Definitions

Radian

The angle subtended at the center of a circle of arc length equal to the radius of the circle

Circular motion?

h

Simple harmonic motion

A periodic motion caused by a linear rotating force and thus acceleration proportional to, but in the opposite direction to the displacement

Damping

Gradual loss in energy of an oscillating system

Light damping: Resistive force enough to allow multiple oscillations

Critical damping: Resistive force is just enough to allow that a damped system returns to equilibrium without oscillation

Over-damping/Hard damping: Resistive force is so high it results in a slower return to the equilibrium position (Time taken to return > Period)

Forced oscillation

Forced oscillation occurs when a periodic force is applied to an oscillating system

Resonance

If the applied periodic force has a frequency equal to the natural frequency ($f_0$) Resonance results in a significant increase in the amplitude of oscillation

Thermal equilibrium

When two objects in contact with each other are at the same temperature, there will be no net transfer of thermal energy between them

Celcius scale

Based on the thermal properties of water. It takes two fixed points; the melting point of pure ice and the boiling point of pure water and divides the range between into 100 equal increments

Thermodynamic or Kelvin scale

An absolute scale that does not depend on the physical properties of a particular substance, instead, it uses the Average kinetic energy of particles

Thermistor

Semiconductor whose resistance decreases with increasing temperature

Range: $-80\degree C \rarr 300\degree C$

Thermocouple

Use a potential difference between two different metals to produce a temperate reading

Range: $-200\degree C \rarr 1800\degree C$

Resistive Wire

Measure resistance of the wire to determine temperature.

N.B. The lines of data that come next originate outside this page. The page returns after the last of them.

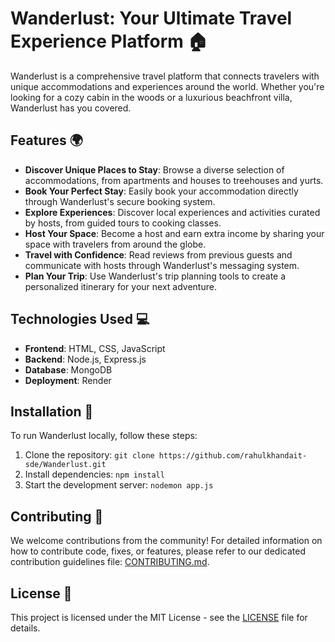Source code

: # Wanderlust: Your Ultimate Travel Experience Platform 🏠

Wanderlust is a comprehensive travel platform that connects travelers with unique accommodations and experiences around the world. Whether you're looking for a cozy cabin in the woods or a luxurious beachfront villa, Wanderlust has you covered.

## Features 🌍

- **Discover Unique Places to Stay**: Browse a diverse selection of accommodations, from apartments and houses to treehouses and yurts.
- **Book Your Perfect Stay**: Easily book your accommodation directly through Wanderlust's secure booking system.
- **Explore Experiences**: Discover local experiences and activities curated by hosts, from guided tours to cooking classes.
- **Host Your Space**: Become a host and earn extra income by sharing your space with travelers from around the globe.
- **Travel with Confidence**: Read reviews from previous guests and communicate with hosts through Wanderlust's messaging system.
- **Plan Your Trip**: Use Wanderlust's trip planning tools to create a personalized itinerary for your next adventure.

## Technologies Used 💻

- **Frontend**: HTML, CSS, JavaScript
- **Backend**: Node.js, Express.js
- **Database**: MongoDB
- **Deployment**: Render

## Installation 🚀

To run Wanderlust locally, follow these steps:

1. Clone the repository: `git clone https://github.com/rahulkhandait-sde/Wanderlust.git`
2. Install dependencies: `npm install`
3. Start the development server: `nodemon app.js`

## Contributing 🤝

We welcome contributions from the community! For detailed information on how to contribute code, fixes, or features, please refer to our dedicated contribution guidelines file: [CONTRIBUTING.md](CONTRIBUTING.md).

## License 📝

This project is licensed under the MIT License - see the [LICENSE](LICENSE) file for details.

Range: $-260\degree C \rarr 850\degree C$

1 Mole

Amount of substance containing the same number of particles as there is in 12g of Carbon-12 A mole of any substance contains a standard number of molecules given by Avogadro's Constant ($N_a$); $N_a = 6.02 * 10^23$

Ideal gas

RAVED

• R: Random movement of particles in a gas
• A: No intermonecular attraction
• V: Volume of particles is neglectable compared to the total volume occupied by the gas
• E: Collisions between molecules are elastic; no kinetic energy is lost
• D: Duration of collisions is nill, collisions are instantanoues

Boyle's Law

The pressure exerted by a fixed mass of gas is inversely proportional to its volume, provided the temperature of the gas remains constant

Charles' Law

Temperature (Kelvin) is proportional to the volume of the gas

Kinetic model of gasses

The kinetic model is a theory that links the microscopic particles to their macroscopic properties as a gas

First law of thermodynamics

Total internal energy is equal to the sum of total heat energy and total work done

Adiabatic

No thermal energy can leave or enter the system

Isothermal

Temperature remains constant

Internal energy of a system

The sum of the random distributions of kinetic and potential energies of molecules in a system

Specific heat capacity

quantity of thermal energy required to raise the temperature of a unit mass of the substance by 1 Kelvin

Specific latent heat

Thermal energy required per unit mass of a substance to change its state at a constant temperature Fusion = change to a lower energy state Vaporisation = change to a higher energy state

Sensing device

An electronic component with a property that changes when physical quantity such as light intensity changes

Light-dependant resistor

An LDR is made of high resistance semi-conducting metal

Piezo-electric transducer

Some crystals such as quartz produce a force when a potential difference is applied across them, causing their shape to change. This is known as the piezo-electric effect.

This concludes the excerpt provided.